The real answer to this question is, it doesn’t matter what the answer is. The important thing is that you measure your statistics consistently and set appropriate thresholds to meet.

On their own, numbers don’t have any meaning. It’s only when they are taken in context that they tell a meaningful story. For example, a cyclomatic complexity of 7 doesn’t necessarily mean you have a problem. But if every other method is hovering around 3 or 4, that 7 may need to be looked at.

As with any statistical measure, if you don’t set the proper context you won’t get a clear picture.


Note that removing cyclomatic complexity isn’t necessarily your end goal. Many business rules are complicated, plain and simple. If there are 15 possible ways to calculate someone’s paycheck, you aren’t going to remove the complexity of this process in your application. The most you can hope for is to move the code around until it’s more manageable and easier to maintain.

Although cyclomatic complexity can indicate code that will be difficult to maintain, maintenance usually imposes a need to change on the codebase. The next CC addresses the ability for a codebase to absorb change with minimal impact.

5.2.3. Class coupling

Class coupling is another common metric. It describes how tightly coupled your classes are to each other. In other words, how dependent are your classes on other classes?

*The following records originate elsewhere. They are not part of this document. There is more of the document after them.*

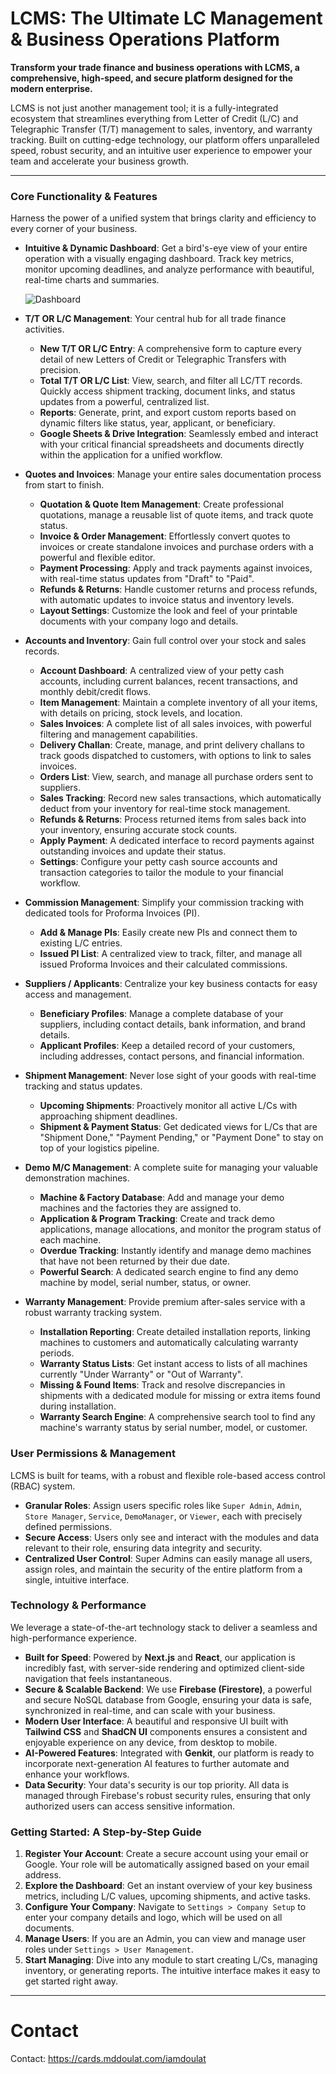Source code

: 
# LCMS: The Ultimate LC Management & Business Operations Platform

**Transform your trade finance and business operations with LCMS, a comprehensive, high-speed, and secure platform designed for the modern enterprise.**

LCMS is not just another management tool; it is a fully-integrated ecosystem that streamlines everything from Letter of Credit (L/C) and Telegraphic Transfer (T/T) management to sales, inventory, and warranty tracking. Built on cutting-edge technology, our platform offers unparalleled speed, robust security, and an intuitive user experience to empower your team and accelerate your business growth.

---

### Core Functionality & Features

Harness the power of a unified system that brings clarity and efficiency to every corner of your business.

*   **Intuitive & Dynamic Dashboard**: Get a bird's-eye view of your entire operation with a visually engaging dashboard. Track key metrics, monitor upcoming deadlines, and analyze performance with beautiful, real-time charts and summaries.

    ![Dashboard](https://res.cloudinary.com/dzepzzvh8/image/upload/v1753073651/Dashboard_r9smym.jpg)

*   **T/T OR L/C Management**: Your central hub for all trade finance activities.
    *   **New T/T OR L/C Entry**: A comprehensive form to capture every detail of new Letters of Credit or Telegraphic Transfers with precision.
    *   **Total T/T OR L/C List**: View, search, and filter all LC/TT records. Quickly access shipment tracking, document links, and status updates from a powerful, centralized list.
    *   **Reports**: Generate, print, and export custom reports based on dynamic filters like status, year, applicant, or beneficiary.
    *   **Google Sheets & Drive Integration**: Seamlessly embed and interact with your critical financial spreadsheets and documents directly within the application for a unified workflow.

*   **Quotes and Invoices**: Manage your entire sales documentation process from start to finish.
    *   **Quotation & Quote Item Management**: Create professional quotations, manage a reusable list of quote items, and track quote status.
    *   **Invoice & Order Management**: Effortlessly convert quotes to invoices or create standalone invoices and purchase orders with a powerful and flexible editor.
    *   **Payment Processing**: Apply and track payments against invoices, with real-time status updates from "Draft" to "Paid".
    *   **Refunds & Returns**: Handle customer returns and process refunds, with automatic updates to invoice status and inventory levels.
    *   **Layout Settings**: Customize the look and feel of your printable documents with your company logo and details.

*   **Accounts and Inventory**: Gain full control over your stock and sales records.
    *   **Account Dashboard**: A centralized view of your petty cash accounts, including current balances, recent transactions, and monthly debit/credit flows.
    *   **Item Management**: Maintain a complete inventory of all your items, with details on pricing, stock levels, and location.
    *   **Sales Invoices**: A complete list of all sales invoices, with powerful filtering and management capabilities.
    *   **Delivery Challan**: Create, manage, and print delivery challans to track goods dispatched to customers, with options to link to sales invoices.
    *   **Orders List**: View, search, and manage all purchase orders sent to suppliers.
    *   **Sales Tracking**: Record new sales transactions, which automatically deduct from your inventory for real-time stock management.
    *   **Refunds & Returns**: Process returned items from sales back into your inventory, ensuring accurate stock counts.
    *   **Apply Payment**: A dedicated interface to record payments against outstanding invoices and update their status.
    *   **Settings**: Configure your petty cash source accounts and transaction categories to tailor the module to your financial workflow.

*   **Commission Management**: Simplify your commission tracking with dedicated tools for Proforma Invoices (PI).
    *   **Add & Manage PIs**: Easily create new PIs and connect them to existing L/C entries.
    *   **Issued PI List**: A centralized view to track, filter, and manage all issued Proforma Invoices and their calculated commissions.

*   **Suppliers / Applicants**: Centralize your key business contacts for easy access and management.
    *   **Beneficiary Profiles**: Manage a complete database of your suppliers, including contact details, bank information, and brand details.
    *   **Applicant Profiles**: Keep a detailed record of your customers, including addresses, contact persons, and financial information.

*   **Shipment Management**: Never lose sight of your goods with real-time tracking and status updates.
    *   **Upcoming Shipments**: Proactively monitor all active L/Cs with approaching shipment deadlines.
    *   **Shipment & Payment Status**: Get dedicated views for L/Cs that are "Shipment Done," "Payment Pending," or "Payment Done" to stay on top of your logistics pipeline.

*   **Demo M/C Management**: A complete suite for managing your valuable demonstration machines.
    *   **Machine & Factory Database**: Add and manage your demo machines and the factories they are assigned to.
    *   **Application & Program Tracking**: Create and track demo applications, manage allocations, and monitor the program status of each machine.
    *   **Overdue Tracking**: Instantly identify and manage demo machines that have not been returned by their due date.
    *   **Powerful Search**: A dedicated search engine to find any demo machine by model, serial number, status, or owner.

*   **Warranty Management**: Provide premium after-sales service with a robust warranty tracking system.
    *   **Installation Reporting**: Create detailed installation reports, linking machines to customers and automatically calculating warranty periods.
    *   **Warranty Status Lists**: Get instant access to lists of all machines currently "Under Warranty" or "Out of Warranty".
    *   **Missing & Found Items**: Track and resolve discrepancies in shipments with a dedicated module for missing or extra items found during installation.
    *   **Warranty Search Engine**: A comprehensive search tool to find any machine's warranty status by serial number, model, or customer.

### User Permissions & Management

LCMS is built for teams, with a robust and flexible role-based access control (RBAC) system.

*   **Granular Roles**: Assign users specific roles like `Super Admin`, `Admin`, `Store Manager`, `Service`, `DemoManager`, or `Viewer`, each with precisely defined permissions.
*   **Secure Access**: Users only see and interact with the modules and data relevant to their role, ensuring data integrity and security.
*   **Centralized User Control**: Super Admins can easily manage all users, assign roles, and maintain the security of the entire platform from a single, intuitive interface.

### Technology & Performance

We leverage a state-of-the-art technology stack to deliver a seamless and high-performance experience.

*   **Built for Speed**: Powered by **Next.js** and **React**, our application is incredibly fast, with server-side rendering and optimized client-side navigation that feels instantaneous.
*   **Secure & Scalable Backend**: We use **Firebase (Firestore)**, a powerful and secure NoSQL database from Google, ensuring your data is safe, synchronized in real-time, and can scale with your business.
*   **Modern User Interface**: A beautiful and responsive UI built with **Tailwind CSS** and **ShadCN UI** components ensures a consistent and enjoyable experience on any device, from desktop to mobile.
*   **AI-Powered Features**: Integrated with **Genkit**, our platform is ready to incorporate next-generation AI features to further automate and enhance your workflows.
*   **Data Security**: Your data's security is our top priority. All data is managed through Firebase's robust security rules, ensuring that only authorized users can access sensitive information.

### Getting Started: A Step-by-Step Guide

1.  **Register Your Account**: Create a secure account using your email or Google. Your role will be automatically assigned based on your email address.
2.  **Explore the Dashboard**: Get an instant overview of your key business metrics, including L/C values, upcoming shipments, and active tasks.
3.  **Configure Your Company**: Navigate to `Settings > Company Setup` to enter your company details and logo, which will be used on all documents.
4.  **Manage Users**: If you are an Admin, you can view and manage user roles under `Settings > User Management`.
5.  **Start Managing**: Dive into any module to start creating L/Cs, managing inventory, or generating reports. The intuitive interface makes it easy to get started right away.

---

# Contact
Contact: https://cards.mddoulat.com/iamdoulat
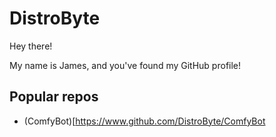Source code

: # DistroByte
Hey there!

My name is James, and you've found my GitHub profile!

## Popular repos

- (ComfyBot)[https://www.github.com/DistroByte/ComfyBot
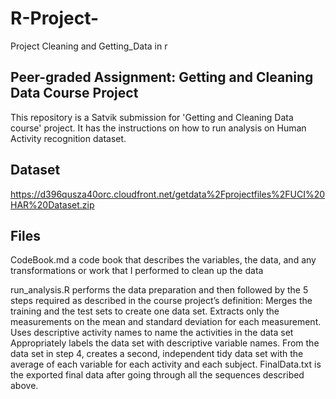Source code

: # R-Project-
Project Cleaning and Getting_Data in r
## Peer-graded Assignment: Getting and Cleaning Data Course Project
This repository is a Satvik submission for 'Getting and Cleaning Data course' project. It has the instructions on how to run analysis on Human Activity recognition dataset.

## Dataset
https://d396qusza40orc.cloudfront.net/getdata%2Fprojectfiles%2FUCI%20HAR%20Dataset.zip

## Files
CodeBook.md a code book that describes the variables, the data, and any transformations or work that I performed to clean up the data

run_analysis.R performs the data preparation and then followed by the 5 steps required as described in the course project’s definition:
Merges the training and the test sets to create one data set.
Extracts only the measurements on the mean and standard deviation for each measurement.
Uses descriptive activity names to name the activities in the data set
Appropriately labels the data set with descriptive variable names.
From the data set in step 4, creates a second, independent tidy data set with the average of each variable for each activity and each subject.
FinalData.txt is the exported final data after going through all the sequences described above.
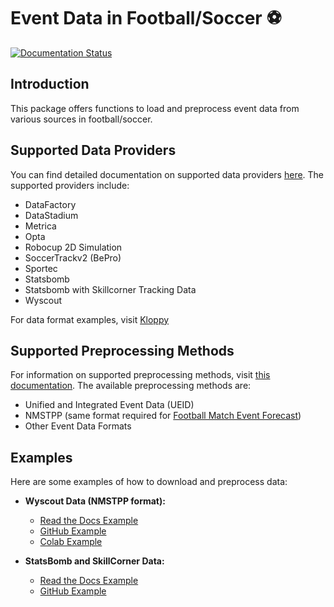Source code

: # Event Data in Football/Soccer ⚽
[![Documentation Status](https://readthedocs.org/projects/openstarlab/badge/?version=latest)](https://openstarlab.readthedocs.io/en/latest/Pre_Processing/Sports/index.html)
## Introduction
This package offers functions to load and preprocess event data from various sources in football/soccer.

## Supported Data Providers
You can find detailed documentation on supported data providers [here](https://openstarlab.readthedocs.io/en/latest/Pre_Processing/Sports/Event_data/Data_Provider/index.html). The supported providers include:

- DataFactory
- DataStadium
- Metrica
- Opta
- Robocup 2D Simulation
- SoccerTrackv2 (BePro)
- Sportec
- Statsbomb
- Statsbomb with Skillcorner Tracking Data
- Wyscout

For data format examples, visit [Kloppy](https://github.com/PySport/kloppy/tree/master/kloppy/tests/files)

## Supported Preprocessing Methods
For information on supported preprocessing methods, visit [this documentation](https://openstarlab.readthedocs.io/en/latest/Pre_Processing/Sports/Event_data/Data_Format/index.html). The available preprocessing methods are:

- Unified and Integrated Event Data (UEID)
- NMSTPP (same format required for [Football Match Event Forecast](https://github.com/calvinyeungck/Football-Match-Event-Forecast))
- Other Event Data Formats

## Examples
Here are some examples of how to download and preprocess data:

- **Wyscout Data (NMSTPP format):**
  - [Read the Docs Example](https://openstarlab.readthedocs.io/en/latest/Pre_Processing/Sports/Event_data/Example/Football/Example_1/contents.html)
  - [GitHub Example](https://github.com/open-starlab/PreProcessing/blob/master/example/NMSTPP_data.py)
  - [Colab Example](https://colab.research.google.com/drive/1c7pAwXDVaT_XTYNHvgvxgmxj0E-6IEKH?authuser=1#scrollTo=p9AZJWlYfJYs)

- **StatsBomb and SkillCorner Data:**
  - [Read the Docs Example](https://openstarlab.readthedocs.io/en/latest/Pre_Processing/Sports/Event_data/Example/Football/Example_2/contents.html)
  - [GitHub Example](https://github.com/open-starlab/PreProcessing/blob/master/example/statsbomb_skillcorner.py)
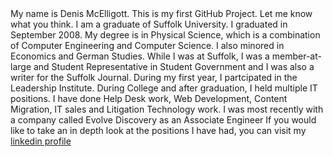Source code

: <html>
<head>
<title><strong>Introduction</strong></title>
</head>

<body>
My name is Denis McElligott. This is my first GitHub Project. Let me know what you think.
</body>

<body>
I am a graduate of Suffolk University. I graduated in September 2008. My degree is in Physical Science, which is a 
combination of Computer Engineering and Computer Science. I also minored in Economics and German Studies.
</body>

<body>
While I was at Suffolk, I was a member-at-large and Student Representative in Student Government and I was also a
writer for the Suffolk Journal. During my first year, I partcipated in the Leadership Institute.
</body>

<title><strong>Work History<strong></title>
</head>

<body>
During College and after graduation, I held multiple IT positions. I have done Help Desk work, Web Development, Content
Migration, IT sales and Litigation Technology work. I was most recently with a company called Evolve Discovery as an 
Associate Engineer
</body>

<body>
If you would like to take an in depth look at the positions I have had, you can visit my 
<a href="http://www.linkedin.com/in/denismcelligott">linkedin profile</a>
</body>

</html>
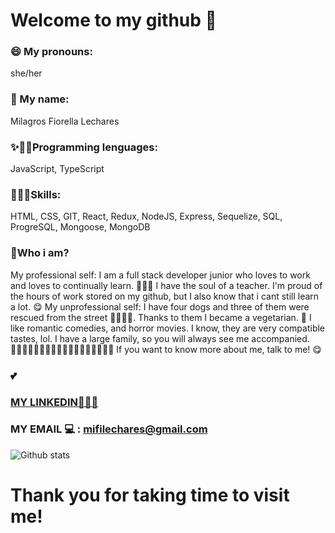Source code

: # Welcome to my github 👋

### 😄 My pronouns: 
she/her

### 💖 My name:
Milagros Fiorella Lechares

### ✨👩‍🎓Programming lenguages:
 JavaScript, TypeScript

### 👩🏾‍💻Skills:
HTML,
CSS,
GIT,
React,
Redux,
NodeJS,
Express, 
Sequelize,
SQL, 
ProgreSQL,
Mongoose,
MongoDB

### 💬Who i am?
My professional self:
I am a full stack developer junior who loves to work and loves to continually learn. 👨🏾‍💻
I have the soul of a teacher.
I'm proud of the hours of work stored on my github, but I also know that i cant still learn a lot. 😋
My unprofessional self:
I have four dogs and three of them were rescued from the street 🐶🐶🐶🐶. Thanks to them I became a vegetarian. 🥦
I like romantic comedies, and horror movies. I know, they are very compatible tastes, lol.
I have a large family, so you will always see me accompanied. 👨‍👩‍👧👨‍👩‍👧‍👦👨‍👩‍👧‍👦👨‍👩‍👧‍👧👩‍👩‍👧
If you want to know more about me, talk to me! 😋

### 💕



### [MY LINKEDIN👨🏾‍💻](https://www.linkedin.com/in/milagroslechares/)

### MY EMAIL 💻 : mifilechares@gmail.com


![Github stats](https://github-readme-stats.vercel.app/api?username=mflec&theme=gruvbox&show_icons=true)


# Thank you for taking time to visit me!



<!--
**mflec/mflec** is a ✨ _special_ ✨ repository because its `README.md` (this file) appears on your GitHub profile.
-->
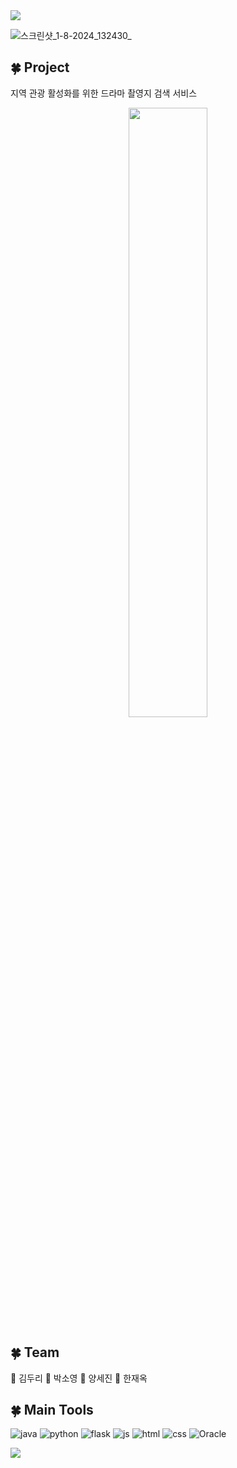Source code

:<img src="https://capsule-render.vercel.app/api?type=waving&color=FFEEB9&height=150&section=header&text=dooRiBurn&fontSize=50" />

![스크린샷_1-8-2024_132430_](https://github.com/user-attachments/assets/78527cb2-d338-4fca-ac3a-084390a3ac55)




## 🍀 Project
지역 관광 활성화를 위한 드라마 촬영지 검색 서비스

<p align="center">
  <img src="https://github.com/user-attachments/assets/0d7d96c2-7597-48de-93ad-7758ee0d72e8" width="50%">
</p>


## 🍀 Team
🤍 김두리
🤍 박소영
🤍 양세진
🤍 한재옥
 

## 🍀 Main Tools
![java](https://img.shields.io/badge/Java-ED8B00?style=for-the-badge&logo=openjdk&logoColor=white) ![python](https://img.shields.io/badge/Python-14354C?style=for-the-badge&logo=python&logoColor=white) ![flask](https://img.shields.io/badge/Flask-000000?style=for-the-badge&logo=flask&logoColor=white) ![js](https://img.shields.io/badge/JavaScript-F7DF1E?style=for-the-badge&logo=JavaScript&logoColor=white) 
![html](https://img.shields.io/badge/HTML-239120?style=for-the-badge&logo=html5&logoColor=white)
![css](https://img.shields.io/badge/CSS-239120?&style=for-the-badge&logo=css3&logoColor=white) ![Oracle](https://img.shields.io/badge/Oracle-F80000?style=for-the-badge&logo=oracle&logoColor=black)



 
<img src="https://capsule-render.vercel.app/api?type=waving&color=FFEEB9&height=150&section=footer" />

There are different levels of coupling, but let’s look at two types: afferent coupling and efferent coupling. Like the words used to describe them, there isn’t much difference between them. From the perspective of a given class, afferent coupling asks this question: how many classes depend on me? Efferent coupling asks the reverse question: upon how many classes do I depend? Figure 5.2 shows the difference.

Figure 5.2. Efferent coupling (left) tells you how many classes your class depends on. Afferent coupling (right) shows how many classes depend on your class.

Usually, you want your classes to be loosely coupled. For example, your classes shouldn’t depend on concrete implementations of other classes. You should shoot for a low value for your coupling statistics.

Higher coupling usually indicates a codebase that will be resistant to change. It’s not that you won’t be able to change that codebase, but the change you try to make will usually require significant ancillary changes. This outcome is also known as the ripple effect. It’s this ripple effect through the code that you want to minimize for the sake of maintainability. You’ve worked on a change to a system where you believe the impact will be minimal, but once we’re set into it, the tentacles of change start to reach further and further. We’ve all been there. The ripple effect is one of those code problems that can cause significant maintenance nightmares and, ultimately, high costs. Unfortunately, this effect happens far too often in brownfield projects.

In part 2, and especially chapter 9, we’ll discuss specific methods of reducing class coupling. Hint: Your classes should rely on interfaces more than they should concrete classes.

Once you’ve determined the likeliness of these ripples occurring when changes are attempted in your code, you need to know why that is. One of the reasons can be a lack of cohesion in the classes.

5.2.4. Cohesion

Somewhat related to coupling is cohesion. If a class is highly cohesive, its functions and responsibilities are closely related. If the class’s responsibilities are more disparate, it’s said to have low cohesion.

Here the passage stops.